Hamza Kırbaş ile Dijital Sanat Üzerine

Dijital sanatçı Hamza Kırbaş ile Loft Art'ta eserleriyle yer aldığı “Symbio” sergisinden, çalışmalarından, dijital sanatın gelişiminden ve NFT sanat eserlerinden bahsettik.

YAZAR: Çisem Danacı
8 Mart 2022 Salı 13:56 | Son Güncellenme:
19 dakika okunma süresi

Loft Art'taki "Symbio" grup sergisinde eserleriniz yer alıyor. Bu konuda nasıl hissediyorsunuz, sizce nasıl bir sergi oldu?

Öncelikle böyle bir süreçte İstanbul sanat ortamında yeni bir sanat mekanının oluşumunun hem sanatçılar hem de sanatseverler için değerli olduğunu düşünüyorum. Loft Art'taki "Symbio" sergisinde yapıtlarımla yer almak benim içinde yeni bir deneyim ve iletişim alanı oldu. Aynı zamanda farklı disiplinlerde çalışan sanatçılarla bir arada olmak güzeldi.
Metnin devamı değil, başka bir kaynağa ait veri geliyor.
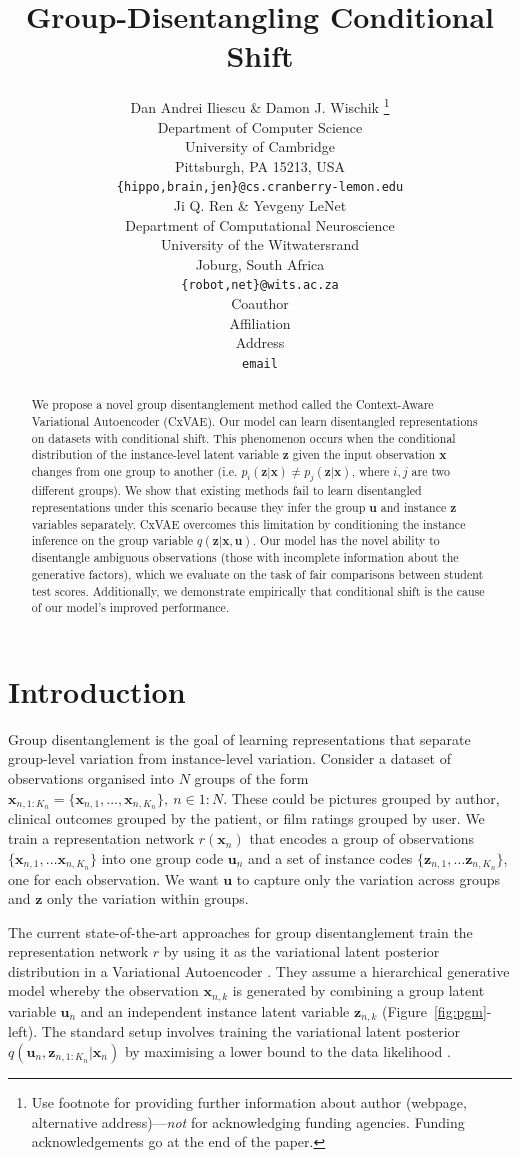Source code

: \documentclass{article} %
\title{Group-Disentangling Conditional Shift}
\author{Dan Andrei Iliescu \& Damon J. Wischik \thanks{ Use footnote for providing further information
about author (webpage, alternative address)---\emph{not} for acknowledging
funding agencies.  Funding acknowledgements go at the end of the paper.} \\
Department of Computer Science\\
University of Cambridge\\
Pittsburgh, PA 15213, USA \\
\texttt{\{hippo,brain,jen\}@cs.cranberry-lemon.edu} \\
\And
Ji Q. Ren \& Yevgeny LeNet \\
Department of Computational Neuroscience \\
University of the Witwatersrand \\
Joburg, South Africa \\
\texttt{\{robot,net\}@wits.ac.za} \\
\AND
Coauthor \\
Affiliation \\
Address \\
\texttt{email}
}
\begin{document}
\maketitle

\begin{abstract}
We propose a novel group disentanglement method called the Context-Aware Variational Autoencoder (CxVAE). Our model can learn disentangled representations on datasets with conditional shift. This phenomenon occurs when the conditional distribution of the instance-level latent variable $\mathbf{z}$ given the input observation $\mathbf{x}$ changes from one group to another (i.e. $p_i(\mathbf{z}|\mathbf{x}) \neq p_j(\mathbf{z}|\mathbf{x})$, where $i,j$ are two different groups). We show that existing methods fail to learn disentangled representations under this scenario because they infer the group $\mathbf{u}$ and instance $\mathbf{z}$ variables separately. CxVAE overcomes this limitation by conditioning the instance inference on the group variable $q(\mathbf{z}|\mathbf{x},\mathbf{u})$. Our model has the novel ability to disentangle ambiguous observations (those with incomplete information about the generative factors), which we evaluate on the task of fair comparisons between student test scores. Additionally, we demonstrate empirically that conditional shift is the cause of our model's improved performance.
\end{abstract}

\section{Introduction}
\label{intro}

Group disentanglement is the goal of learning representations that separate group-level variation from instance-level variation. Consider a dataset of observations organised into $N$ groups of the form $\mathbf{x}_{n,1:K_n} = \{\mathbf{x}_{n,1}, ..., \mathbf{x}_{n,K_n}\}, ~ n \in 1:N$. These could be pictures grouped by author, clinical outcomes grouped by the patient, or film ratings grouped by user.  We train a representation network $r(\mathbf{x}_n)$ that encodes a group of observations $\{\mathbf{x}_{n, 1}, \dots \mathbf{x}_{n,K_n}\}$ into one group code $\mathbf{u}_n$ and a set of instance codes $\{\mathbf{z}_{n,1}, \dots \mathbf{z}_{n, K_n}\}$, one for each observation. We want $\mathbf{u}$ to capture only the variation across groups and $\mathbf{z}$ only the variation within groups. 

The current state-of-the-art approaches for group disentanglement train the representation network $r$ by using it as the variational latent posterior distribution in a Variational Autoencoder \citep{Bouchacourt2018MultiLevelVA, Hosoya2019GroupbasedLO, Nmeth2020AdversarialDW}. They assume a hierarchical generative model whereby the observation $\mathbf{x}_{n,k}$ is generated by combining a group latent variable $\mathbf{u}_n$ and an independent instance latent variable $\mathbf{z}_{n,k}$ (Figure~\ref{fig:pgm}-left). The standard setup involves training the variational latent posterior $q(\mathbf{u}_n, \mathbf{z}_{n,1:K_n} | \mathbf{x}_n)$ by maximising a lower bound to the data likelihood \citep{Kingma2014AutoEncodingVB, JimenezRezende2014StochasticBA}. 
\end{document}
"Symbio" sergisi ismini insan ve teknoloji arasındaki simbiyotik ilişkiden alıyor. Sizin eserleriniz bu simbiyotik ilişkiyi nasıl ele alıyor? Sizce insan ile teknoloji arasında daha çok yapıcı bir ilişki mi var, yoksa yıkıcı bir ilişki mi?
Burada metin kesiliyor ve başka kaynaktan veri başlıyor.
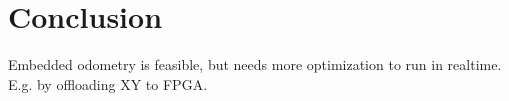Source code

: \chapter{Conclusion}
\label{sec:conclusion}

Embedded odometry is feasible, but needs more optimization to run in realtime. E.g. by offloading XY to FPGA.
Genel olarak yapıtlarım kendi yaşadığım anın ayrıntılarını içeren iletişim, oyun, geçmiş ve geleceği bir araya getiren imgelerden oluşmakta. Bu anlamda insan ve teknolojiyi odağına alan "Symbio" kavramının, yapıtlarımı içerisine alan bir bakış açısına sahip olduğunu söyleyebilirim. Evet, insan ve teknoloji arasında hem yapıcı hem de yıkıcı bir ilişki mevcut. Bu durum bir dijital yapıt üretirken de mevcut, bir araba sürerken de mevcut. Örneğin; dijital bir yapıt üretildiğinde karbon ayak izi dediğimiz durum meydana gelir ama sonuçta bir yapıt üretilmiş olur. Bu durum bir araba için de geçerli, sizi bir yerden bir yere taşır ama çevre kirliliğine de neden olur. Bu durum kaçınılmaz fakat teknoloji ve insan ilişkisinde yapıcı taraf ağır basmakta.
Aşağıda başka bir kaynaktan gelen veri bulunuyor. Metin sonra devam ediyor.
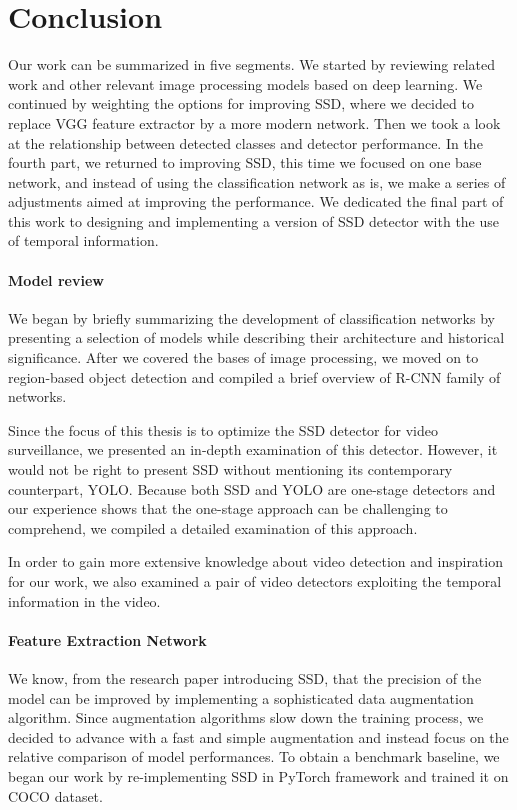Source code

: \chapter*{Conclusion}

Our work can be summarized in five segments. We started by reviewing related work and other relevant image processing models based on deep learning. We continued by weighting the options for improving SSD, where we decided to replace VGG feature extractor by a more modern network. Then we took a look at the relationship between detected classes and detector performance. In the fourth part, we returned to improving SSD, this time we focused on one base network, and instead of using the classification network as is, we make a series of adjustments aimed at improving the performance. We dedicated the final part of this work to designing and implementing a version of SSD detector with the use of temporal information.

\subsubsection*{Model review}
We began by briefly summarizing the development of classification networks by presenting a selection of models while describing their architecture and historical significance. After we covered the bases of image processing, we moved on to region-based object detection and compiled a brief overview of R-CNN family of networks.

Since the focus of this thesis is to optimize the SSD detector for video surveillance, we presented an in-depth examination of this detector. However, it would not be right to present SSD without mentioning its contemporary counterpart, YOLO. Because both SSD and YOLO are one-stage detectors and our experience shows that the one-stage approach can be challenging to comprehend, we compiled a detailed examination of this approach.

In order to gain more extensive knowledge about video detection and inspiration for our work, we also examined a pair of video detectors exploiting the temporal information in the video.

\subsubsection*{Feature Extraction Network}
We know, from the research paper introducing SSD, that the precision of the model can be improved by implementing a sophisticated data augmentation algorithm. Since augmentation algorithms slow down the training process, we decided to advance with a fast and simple augmentation and instead focus on the relative comparison of model performances. To obtain a benchmark baseline, we began our work by re-implementing SSD in PyTorch framework and trained it on COCO dataset.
Bize biraz "Symbio" sergisinde de yer verdiğiniz "Witnesses / Tanıklar" serinizden bahsedebilir misiniz? Özellikle eserlerden birinde -doğrudan biz izleyiciyle göz teması kuran figürlerin yer aldığı çalışmada- sanki bu suretler, bizim tanıklığımıza tanıklık ediyorlar hissi veriyor. Ancak serinin de adını "Witnesses" koyduğunuza göre burada daha geniş çaplı bir tanıklıktan bahsediliyor olsa gerek. Neye tanıklık ediyor bu eserler veya neyin tanıklığını anlatıyor?

"Witnesses / Tanıklar" serisi yaklaşık iki yıldır devam eden bir seri. Bu seride fine art baskılar, mekan odaklı yerleştirmeler ve 3D video animasyonlar gibi farklı disiplinlerden yapıtlar yer almakta. Tanıklar serisinin çıkış noktası "Bir birey olarak tanık olduklarımı, bir imgede yeniden bulabilir miyim?" sorusundan doğdu. Gözlemlemeye dayalı olan bu süreçte, yaşamın içindeki küçük ayrıntıları birer imgeye dönüştürmeye başladım ve bu imgeleri yaratırken hem bir başkası olmaya hem de geleceği görmeye çalıştım. Bu süreçte imgeleri bir fenomen olarak izleyicinin bakış açısına sunmak istedim. Bir noktada izleyiciyi yapıtların merkezine yerleştirerek ve benim gördüklerimin dışında izleyicinin de kendi hayatında tanık olduğu olguları görebilecek mi diye merak ettim. Evet, serinin ilk çalışması olan kompozisyonda bir koridor boyunca kapı aralıklarından bizi izleyen yüzler var. Bu yüzler hem kendi tanıklığını gerçekleştirmekte hem de izleyicinin tanık konumunda olduğunu yeniden imgeleştirmekte. Bu seri özellikle günümüz teknolojisinin yıkıcı tarafına odaklanmakta. Yani izlediğimiz ekranlar çoğaldıkça hafızamızın imge bombardımanına uğraması da kaçınılmaz oldu. Sonuç olarak her gün farklı ekranlarda karşılaştığımız imgeler hafıza parametrelerimizi bozuma uğratarak toplumsal hafızanın kaybolmasına neden oldular.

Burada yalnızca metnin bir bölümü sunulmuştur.